Note that Chö is not "exorcism," nor does it simply banish or aggressively attempt to destroy or hurt attacking or injurious entities. On the contrary, demonic or obstructing forces, and all those that have karmic debts with us, are satisfied and placated. They are healed and brought towards the spiritual path, giving up their negativity and rage.
The Chö Cycle
Healing Chö uses the profound power of sacred ritual, sacred sound and mantra, combined with the meditative power of Lamas and Anis trained since early childhood to perform these practices. The thousand-year history of Chö inherently carries extremely potent blessings, as it is connected to numerous lineages of enlightened beings, mahasiddhis, realized yogins and Archetypal Spiritual Beings (or Yidams). Chö particularly calls upon the enlightened Feminine Wisdom Energy, in the form of a Dakini, the Wrathful Black Troma.

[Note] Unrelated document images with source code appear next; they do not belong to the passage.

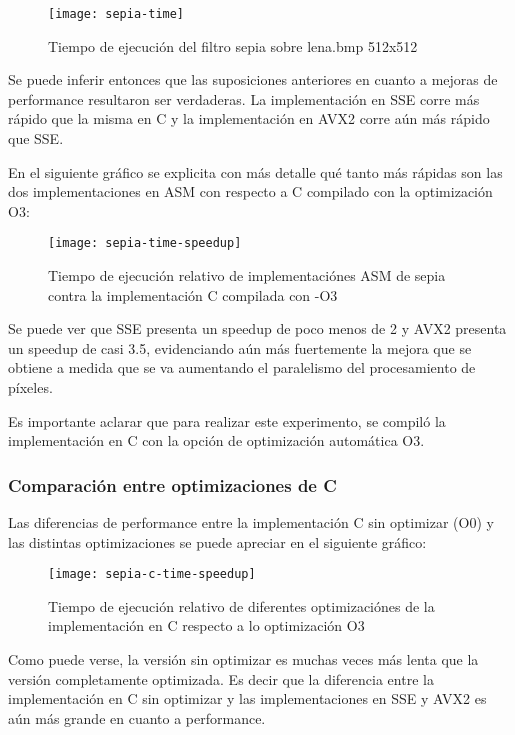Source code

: \begin{figure}[h]
    \centering
    \texttt{[image: sepia-time]}
    \caption{Tiempo de ejecución del filtro sepia sobre lena.bmp 512x512}
    \label{fig:sepia-time}
\end{figure}

Se puede inferir entonces que las suposiciones anteriores en cuanto a mejoras de performance resultaron ser verdaderas. La implementación en SSE corre más rápido que la misma en C y la implementación en AVX2 corre aún más rápido que SSE.

En el siguiente gráfico se explicita con más detalle qué tanto más rápidas son las dos implementaciones en ASM con respecto a C compilado con la optimización O3:

\begin{figure}[h]
    \centering
    \texttt{[image: sepia-time-speedup]}
    \caption{Tiempo de ejecución relativo de implementaciónes ASM de sepia contra la implementación C compilada con -O3}
    \label{fig:sepia-time-speedup}
\end{figure}

Se puede ver que SSE presenta un speedup de poco menos de 2 y AVX2 presenta un speedup de casi 3.5, evidenciando aún más fuertemente la mejora que se obtiene a medida que se va aumentando el paralelismo del procesamiento de píxeles.

Es importante aclarar que para realizar este experimento, se compiló la implementación en C con la opción de optimización automática O3.

\subsubsection{Comparación entre optimizaciones de C}

Las diferencias de performance entre la implementación C sin optimizar (O0) y las distintas optimizaciones se puede apreciar en el siguiente gráfico:

\begin{figure}[h]
    \centering
    \texttt{[image: sepia-c-time-speedup]}
    \caption{Tiempo de ejecución relativo de diferentes optimizaciónes de la implementación en C respecto a lo optimización O3}
    \label{fig:sepia-c-time}
\end{figure}

Como puede verse, la versión sin optimizar es muchas veces más lenta que la versión completamente optimizada. Es decir que la diferencia entre la implementación en C sin optimizar y las implementaciones en SSE y AVX2 es aún más grande en cuanto a performance.

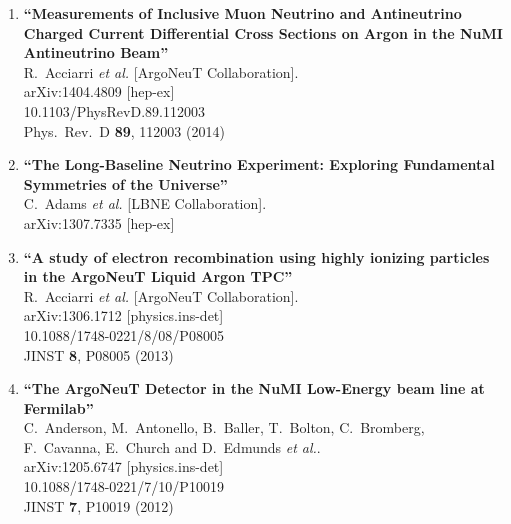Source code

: \documentclass{res}
\begin{document}
\begin{resume}
\begin{enumerate}
\item%
{\bf ``Measurements of Inclusive Muon Neutrino and Antineutrino Charged Current Differential Cross Sections on Argon in the NuMI Antineutrino Beam''}
  \\{}R.~Acciarri {\it et al.}  [ArgoNeuT Collaboration].
  \\{}arXiv:1404.4809 [hep-ex]
    \\{}10.1103/PhysRevD.89.112003
\\{}Phys.\ Rev.\ D {\bf 89}, 112003 (2014) %


\item%
{\bf ``The Long-Baseline Neutrino Experiment: Exploring Fundamental Symmetries of the Universe''}
  \\{}C.~Adams {\it et al.}  [LBNE Collaboration].
  \\{}arXiv:1307.7335 [hep-ex]
  


\item%
{\bf ``A study of electron recombination using highly ionizing particles in the ArgoNeuT Liquid Argon TPC''}
  \\{}R.~Acciarri {\it et al.}  [ArgoNeuT Collaboration].
  \\{}arXiv:1306.1712 [physics.ins-det]
    \\{}10.1088/1748-0221/8/08/P08005
\\{}JINST {\bf 8}, P08005 (2013) %


\item%
{\bf ``The ArgoNeuT Detector in the NuMI Low-Energy beam line at Fermilab''}
  \\{}C.~Anderson, M.~Antonello, B.~Baller, T.~Bolton, C.~Bromberg, F.~Cavanna, E.~Church and D.~Edmunds {\it et al.}.
  \\{}arXiv:1205.6747 [physics.ins-det]
    \\{}10.1088/1748-0221/7/10/P10019
\\{}JINST {\bf 7}, P10019 (2012) %



\end{enumerate}
\end{resume}
\end{document}
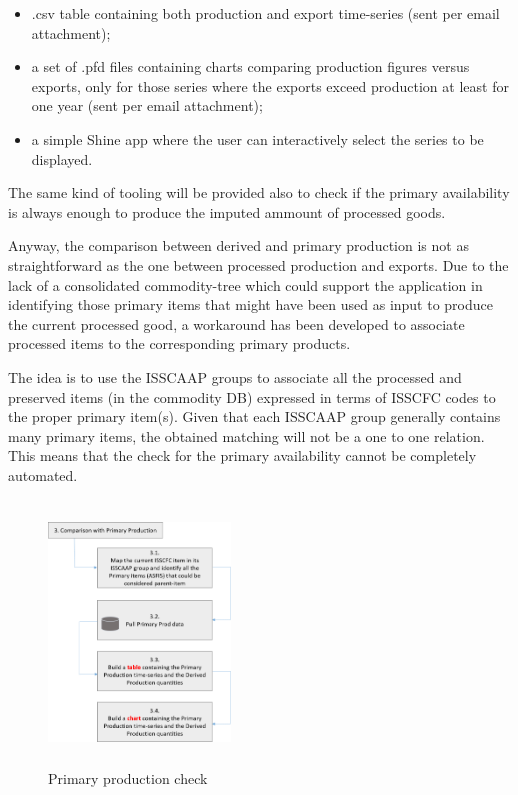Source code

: \documentclass[nojss]{jss}
\begin{document}
\begin{itemize}
\item.csv table containing both production and export time-series (sent per email attachment);
\item  a set of .pfd files containing charts comparing production figures versus exports, only for those series where the exports exceed production at least for one year (sent per email attachment);
\item a simple Shine app where the user can interactively select the series to be displayed.
\end{itemize}

The same kind of tooling will be provided also to check if the primary availability is always
enough to produce the imputed ammount of processed goods.

Anyway, the comparison between derived and primary production is not as straightforward
as the one between processed production and exports. Due to the lack of a consolidated commodity-tree which could support the application in identifying those primary items that might have been used as input to produce the current processed good, a workaround has been developed to associate processed items to the corresponding primary products.

The idea is to use the ISSCAAP groups to associate all the processed and preserved items (in the commodity DB) expressed in terms of ISSCFC codes to the proper primary item(s). Given that each ISSCAAP group generally contains many primary items, the obtained matching will not be a one to one relation. This means that the check for the primary availability cannot be completely automated.



\begin{figure}
\includegraphics[height=7cm,width=4.84cm]{plot/PrimaryProdCheck.png}
\caption{Primary production check}
\end{figure}
\end{document}
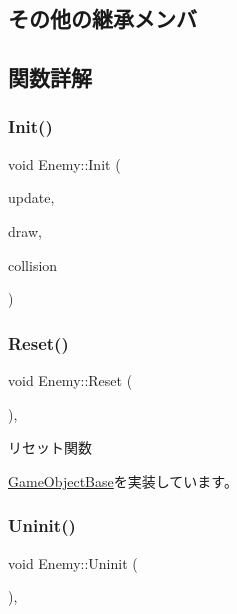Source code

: \subsection*{その他の継承メンバ}


\subsection{関数詳解}
\mbox{\label{class_enemy_a678f73f8af13e1bc55be3fdad2608399}} 
\subsubsection{\texorpdfstring{Init()}{Init()}}
{\footnotesize\ttfamily void Enemy\+::\+Init (\begin{DoxyParamCaption}\item[{\mbox{\hyperlink{class_update_base}{Update\+Base}} $\ast$}]{update,  }\item[{\mbox{\hyperlink{class_draw_base}{Draw\+Base}} $\ast$}]{draw,  }\item[{\mbox{\hyperlink{class_collision_base}{Collision\+Base}} $\ast$}]{collision }\end{DoxyParamCaption})}

\mbox{\label{class_enemy_ab86571061e7fcabcf8c646b1abad5581}} 
\subsubsection{\texorpdfstring{Reset()}{Reset()}}
{\footnotesize\ttfamily void Enemy\+::\+Reset (\begin{DoxyParamCaption}{ }\end{DoxyParamCaption})\hspace{0.3cm}{\ttfamily [override]}, {\ttfamily [virtual]}}



リセット関数 



\mbox{\hyperlink{class_game_object_base_a85c59554f734bcb09f1a1e18d9517dce}{Game\+Object\+Base}}を実装しています。

\mbox{\label{class_enemy_a9aeaa757abdf0c37fd67c4ce5aed6962}} 
\subsubsection{\texorpdfstring{Uninit()}{Uninit()}}
{\footnotesize\ttfamily void Enemy\+::\+Uninit (\begin{DoxyParamCaption}{ }\end{DoxyParamCaption})\hspace{0.3cm}{\ttfamily [override]}, {\ttfamily [virtual]}}




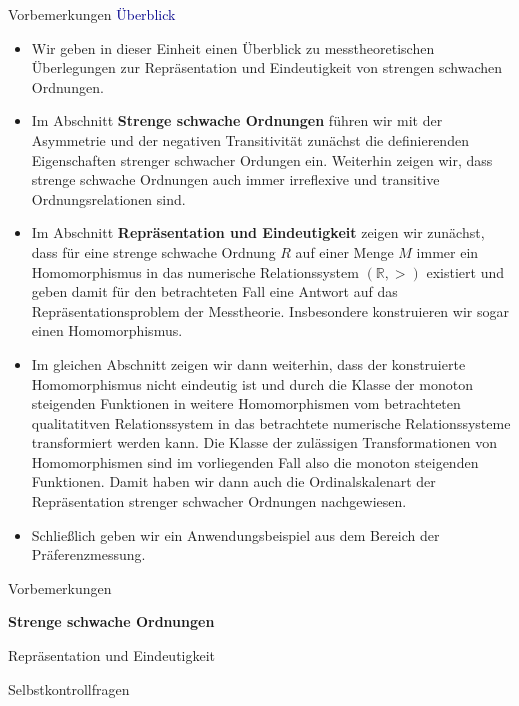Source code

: \documentclass[
  8pt,
  ignorenonframetext,
]{beamer}
\begin{document}
\begin{frame}{Vorbemerkungen}
\protect\hypertarget{vorbemerkungen-4}{}
\textcolor{darkblue}{Überblick}

\footnotesize

\begin{itemize}
\item
  \justifying Wir geben in dieser Einheit einen Überblick zu
  messtheoretischen Überlegungen zur Repräsentation und Eindeutigkeit
  von strengen schwachen Ordnungen.
\item
  \justifying Im Abschnitt \textbf{Strenge schwache Ordnungen} führen
  wir mit der Asymmetrie und der negativen Transitivität zunächst die
  definierenden Eigenschaften strenger schwacher Ordungen ein. Weiterhin
  zeigen wir, dass strenge schwache Ordnungen auch immer irreflexive und
  transitive Ordnungsrelationen sind.
\item
  Im Abschnitt \textbf{Repräsentation und Eindeutigkeit} zeigen wir
  zunächst, dass für eine strenge schwache Ordnung \(R\) auf einer Menge
  \(M\) immer ein Homomorphismus in das numerische Relationssystem
  \((\mathbb{R}, >)\) existiert und geben damit für den betrachteten
  Fall eine Antwort auf das Repräsentationsproblem der Messtheorie.
  Insbesondere konstruieren wir sogar einen Homomorphismus.
\item
  Im gleichen Abschnitt zeigen wir dann weiterhin, dass der konstruierte
  Homomorphismus nicht eindeutig ist und durch die Klasse der monoton
  steigenden Funktionen in weitere Homomorphismen vom betrachteten
  qualitatitven Relationssystem in das betrachtete numerische
  Relationssysteme transformiert werden kann. Die Klasse der zulässigen
  Transformationen von Homomorphismen sind im vorliegenden Fall also die
  monoton steigenden Funktionen. Damit haben wir dann auch die
  Ordinalskalenart der Repräsentation strenger schwacher Ordnungen
  nachgewiesen.
\item
  Schließlich geben wir ein Anwendungsbeispiel aus dem Bereich der
  Präferenzmessung.
\end{itemize}
\end{frame}

\begin{frame}{}
\protect\hypertarget{section-3}{}
\Large
{}
\vfill

Vorbemerkungen

\textbf{Strenge schwache Ordnungen}

Repräsentation und Eindeutigkeit

Selbstkontrollfragen \vfill
\end{frame}
\end{document}
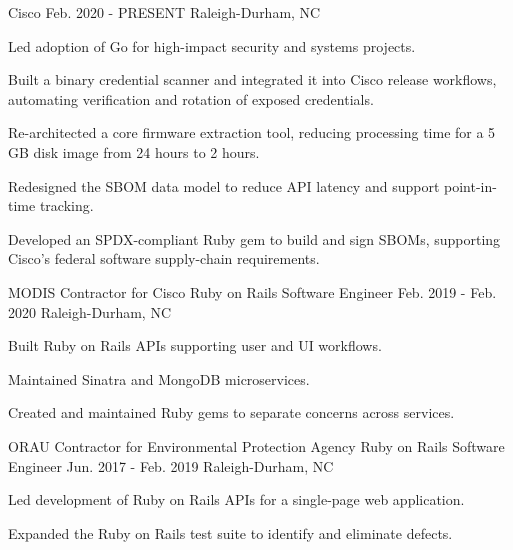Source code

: 

\begin{cventries}

\cventry
{Cisco} %
{\currentTitle} %
{Feb. 2020 - PRESENT} %
{Raleigh-Durham, NC} %
{ %
\begin{cvitems}
\item {Led adoption of Go for high-impact security and systems projects.}
\item {Built a binary credential scanner and integrated it into Cisco release workflows, automating verification and rotation of exposed credentials.}
\item {Re-architected a core firmware extraction tool, reducing processing time for a 5 GB disk image from 24 hours to 2 hours.}
\item {Redesigned the SBOM data model to reduce API latency and support point-in-time tracking.}
\item {Developed an SPDX-compliant Ruby gem to build and sign SBOMs, supporting Cisco's federal software supply-chain requirements.}
\end{cvitems}
}

\cventry
{MODIS Contractor for Cisco} %
{Ruby on Rails Software Engineer} %
{Feb. 2019 - Feb. 2020} %
{Raleigh-Durham, NC} %
{ %
\begin{cvitems}
\item {Built Ruby on Rails APIs supporting user and UI workflows.}
\item {Maintained Sinatra and MongoDB microservices.}
\item {Created and maintained Ruby gems to separate concerns across services.}
\end{cvitems}
}

\cventry
{ORAU Contractor for Environmental Protection Agency} %
{Ruby on Rails Software Engineer} %
{Jun. 2017 - Feb. 2019} %
{Raleigh-Durham, NC} %
{ %
\begin{cvitems}
\item {Led development of Ruby on Rails APIs for a single-page web application.}
\item {Expanded the Ruby on Rails test suite to identify and eliminate defects.}
\end{cvitems}
}
\end{cventries}
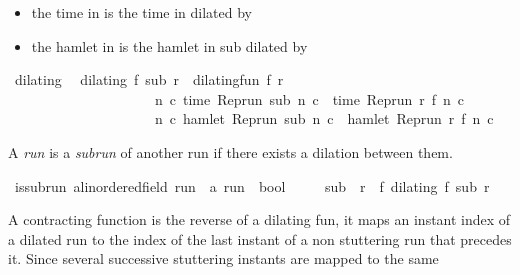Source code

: \begin{isabellebody}
\begin{isamarkuptext}
\begin{itemize}
\item the time in  is the time in  dilated by 

\item the hamlet in  is the hamlet in sub dilated by %
\end{itemize}%
\end{isamarkuptext}\isamarkuptrue%
\isamarkupfalse%
\ dilating\isanewline
{}\isanewline
\ \ {\isacartoucheopen}dilating\ f\ sub\ r\ {\isasymequiv}\ dilating{\isacharunderscore}fun\ f\ r\isanewline
\ \ \ \ \ \ \ \ \ \ \ \ \ \ \ \ \ \ \ \ {\isasymand}\ {\isacharparenleft}{\isasymforall}n\ c{\isachardot}\ time\ {\isacharparenleft}{\isacharparenleft}Rep{\isacharunderscore}run\ sub{\isacharparenright}\ n\ c{\isacharparenright}\ {\isacharequal}\ time\ {\isacharparenleft}{\isacharparenleft}Rep{\isacharunderscore}run\ r{\isacharparenright}\ {\isacharparenleft}f\ n{\isacharparenright}\ c{\isacharparenright}{\isacharparenright}\isanewline
\ \ \ \ \ \ \ \ \ \ \ \ \ \ \ \ \ \ \ \ {\isasymand}\ {\isacharparenleft}{\isasymforall}n\ c{\isachardot}\ hamlet\ {\isacharparenleft}{\isacharparenleft}Rep{\isacharunderscore}run\ sub{\isacharparenright}\ n\ c{\isacharparenright}\ {\isacharequal}\ hamlet\ {\isacharparenleft}{\isacharparenleft}Rep{\isacharunderscore}run\ r{\isacharparenright}\ {\isacharparenleft}f\ n{\isacharparenright}\ c{\isacharparenright}{\isacharparenright}{\isacartoucheclose}%
\begin{isamarkuptext}%
A \emph{run} is a \emph{subrun} of another run if there exists a dilation between them.%
\end{isamarkuptext}\isamarkuptrue%
\isamarkupfalse%
\ is{\isacharunderscore}subrun\ {\isacharcolon}{\isacharcolon}{\isacartoucheopen}{\isacharprime}a{\isacharcolon}{\isacharcolon}linordered{\isacharunderscore}field\ run\ {\isasymRightarrow}\ {\isacharprime}a\ run\ {\isasymRightarrow}\ bool{\isacartoucheclose}\ {\isacharparenleft}\ {\isacartoucheopen}{\isasymlless}{\isacartoucheclose}\ {}{}{\isacharparenright}\isanewline
{}\isanewline
\ \ {\isacartoucheopen}sub\ {\isasymlless}\ r\ {\isasymequiv}\ {\isacharparenleft}{\isasymexists}f{\isachardot}\ dilating\ f\ sub\ r{\isacharparenright}{\isacartoucheclose}%
\begin{isamarkuptext}%
A contracting function is the reverse of a dilating fun, it maps an instant index 
  of a dilated run to the index of the last instant of a non stuttering run that
  precedes it. Since several successive stuttering instants are mapped to the same

\end{isamarkuptext}
\end{isabellebody}
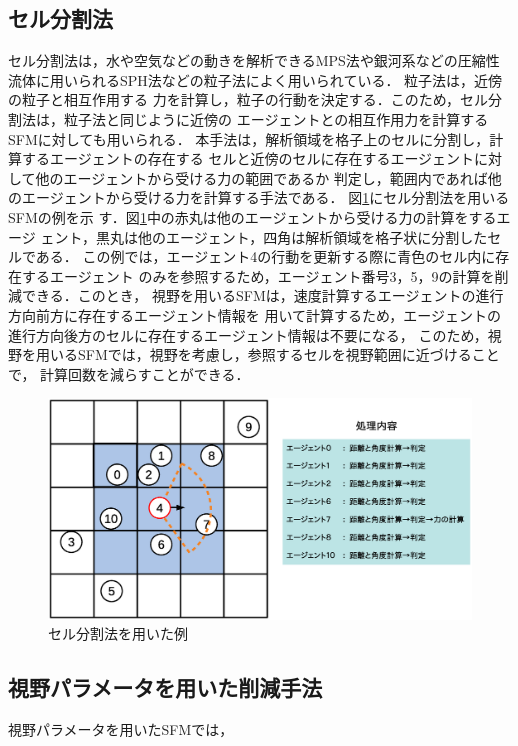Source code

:\subsection{セル分割法}
セル分割法は，水や空気などの動きを解析できるMPS法\cite{mps}や銀河系などの圧縮性
流体に用いられるSPH法\cite{sph}などの粒子法によく用いられている．
粒子法は，近傍の粒子と相互作用する
力を計算し，粒子の行動を決定する．このため，セル分割法は，粒子法と同じように近傍の
エージェントとの相互作用力を計算するSFMに対しても用いられる．
本手法は，解析領域を格子上のセルに分割し，計算するエージェントの存在する
セルと近傍のセルに存在するエージェントに対して他のエージェントから受ける力の範囲であるか
判定し，範囲内であれば他のエージェントから受ける力を計算する手法である．
図\ref{fig:seru_ex1}にセル分割法を用いるSFMの例を示
す．図\ref{fig:seru_ex1}中の赤丸は他のエージェントから受ける力の計算をするエージ
ェント，黒丸は他のエージェント，四角は解析領域を格子状に分割したセルである．
この例では，エージェント4の行動を更新する際に青色のセル内に存在するエージェント
のみを参照するため，エージェント番号3，5，9の計算を削減できる．このとき，
視野を用いるSFMは，速度計算するエージェントの進行方向前方に存在するエージェント情報を
用いて計算するため，エージェントの進行方向後方のセルに存在するエージェント情報は不要になる，
このため，視野を用いるSFMでは，視野を考慮し，参照するセルを視野範囲に近づけることで，
計算回数を減らすことができる．

\begin{figure}[hbtp]
 \begin{center}
  \includegraphics[width=11.5cm,clip]{figure/seru_ex1_r2.eps}
  \caption{セル分割法を用いた例}
  \label{fig:seru_ex1}
 \end{center}
\end{figure}


\subsection{視野パラメータを用いた削減手法}
視野パラメータを用いたSFMでは，


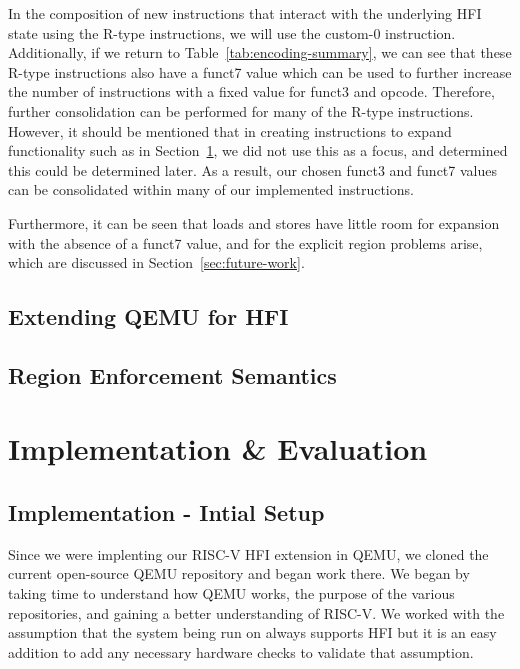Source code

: \documentclass[conference,compsoc]{IEEEtran}
\begin{document}
In the composition of new instructions that interact with the underlying HFI state using the R-type instructions, we will use the custom-0 instruction.
Additionally, if we return to Table~\ref{tab:encoding-summary}, we can see that these R-type instructions also have a funct7 value which can be used to further increase the number of instructions with a fixed value for funct3 and opcode. 
Therefore, further consolidation can be performed for many of the R-type instructions. 
However, it should be mentioned that in creating instructions to expand functionality such as in Section~\ref{sec:impl-eval}, we did not use this as a focus, and determined this could be determined later.
As a result, our chosen funct3 and funct7 values can be consolidated within many of our implemented instructions.

Furthermore, it can be seen that loads and stores have little room for expansion with the absence of a funct7 value, and for the explicit region problems arise, which are discussed in Section~\ref{sec:future-work}. 

\subsection{Extending QEMU for HFI}

\subsection{Region Enforcement Semantics}


\section{Implementation \& Evaluation}
\label{sec:impl-eval}

\subsection{Implementation - Intial Setup}
Since we were implenting our RISC-V HFI extension in QEMU, we cloned the current open-source QEMU repository and began work there. We began by taking time to understand how QEMU works, the purpose of the various repositories, and gaining a better understanding of RISC-V. We worked with the assumption that the system being run on always supports HFI but it is an easy addition to add any necessary hardware checks to validate that assumption.
\end{document}
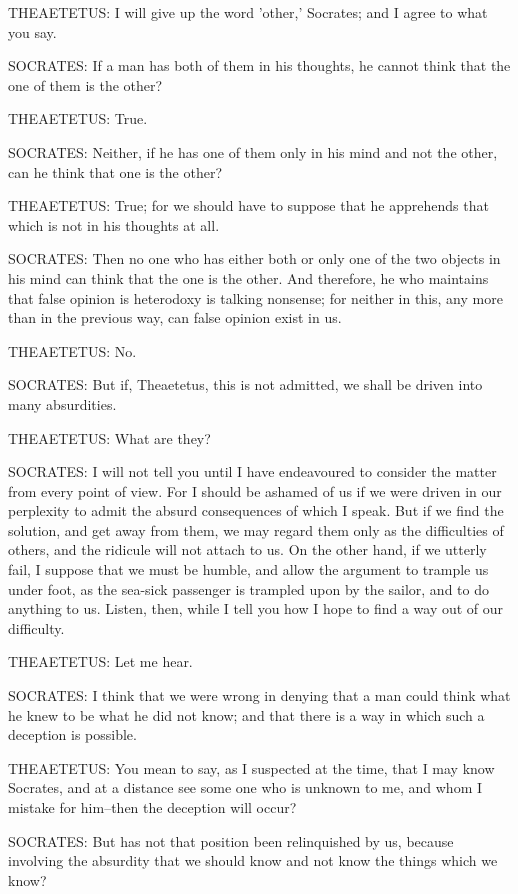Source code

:THEAETETUS: I will give up the word 'other,' Socrates; and I agree to
what you say.

SOCRATES: If a man has both of them in his thoughts, he cannot think
that the one of them is the other?

THEAETETUS: True.

SOCRATES: Neither, if he has one of them only in his mind and not the
other, can he think that one is the other?

THEAETETUS: True; for we should have to suppose that he apprehends that
which is not in his thoughts at all.

SOCRATES: Then no one who has either both or only one of the two objects
in his mind can think that the one is the other. And therefore, he who
maintains that false opinion is heterodoxy is talking nonsense; for
neither in this, any more than in the previous way, can false opinion
exist in us.

THEAETETUS: No.

SOCRATES: But if, Theaetetus, this is not admitted, we shall be driven
into many absurdities.

THEAETETUS: What are they?

SOCRATES: I will not tell you until I have endeavoured to consider the
matter from every point of view. For I should be ashamed of us if we
were driven in our perplexity to admit the absurd consequences of which
I speak. But if we find the solution, and get away from them, we may
regard them only as the difficulties of others, and the ridicule will
not attach to us. On the other hand, if we utterly fail, I suppose that
we must be humble, and allow the argument to trample us under foot,
as the sea-sick passenger is trampled upon by the sailor, and to do
anything to us. Listen, then, while I tell you how I hope to find a way
out of our difficulty.

THEAETETUS: Let me hear.

SOCRATES: I think that we were wrong in denying that a man could think
what he knew to be what he did not know; and that there is a way in
which such a deception is possible.

THEAETETUS: You mean to say, as I suspected at the time, that I may know
Socrates, and at a distance see some one who is unknown to me, and whom
I mistake for him--then the deception will occur?

SOCRATES: But has not that position been relinquished by us, because
involving the absurdity that we should know and not know the things
which we know?


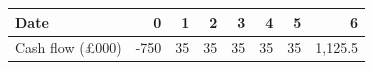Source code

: \begin{tabular}{lrrrrrrr}\toprule
Date & 0 & 1 & 2 & 3 & 4 & 5 & 6\\\midrule
Cash flow (£000) & -750 & 35 & 35 & 35 & 35 & 35 & 1,125.5\\
\bottomrule\end{tabular}
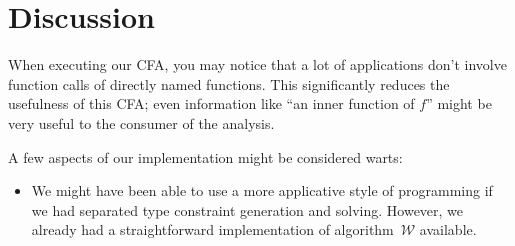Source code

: \documentclass[a4paper]{scrartcl}
\newcommand{\algow}{algorithm~$\mathcal{W}$}
\begin{document}
\section{Discussion}
When executing our CFA, you may notice that a lot of applications don't involve
function calls of directly named functions. This significantly reduces the
usefulness of this CFA; even information like ``an inner function of $f$''
might be very useful to the consumer of the analysis.

A few aspects of our implementation might be considered warts:
\begin{itemize}
\item
    We might have been able to use a more applicative style of programming
    if we had separated type constraint generation and solving. However,
    we already had a straightforward implementation of \algow{} available.
\end{itemize}
\end{document}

While this all brings incredible vitality and veracity to the practice, its greatest strength lies in the leading force behind those rituals - Kunzang Rinpoche, a renowned Master of Dzogchen in the Ancient (Nyingmapa) School of Tibetan Buddhism. His own life reads like a fantastic tale: from the prophecies about his birth to the enlightened visions and experiences of his early childhood, and from his study with the greatest Lamas of the last century to his flight from Tibet, arriving at his recognition as a true living Buddha, a fully realized and enlightened being. those who meet him see a deeply loving and compassionate human being whose openness and wisdom illuminate his simple, straightforward approach.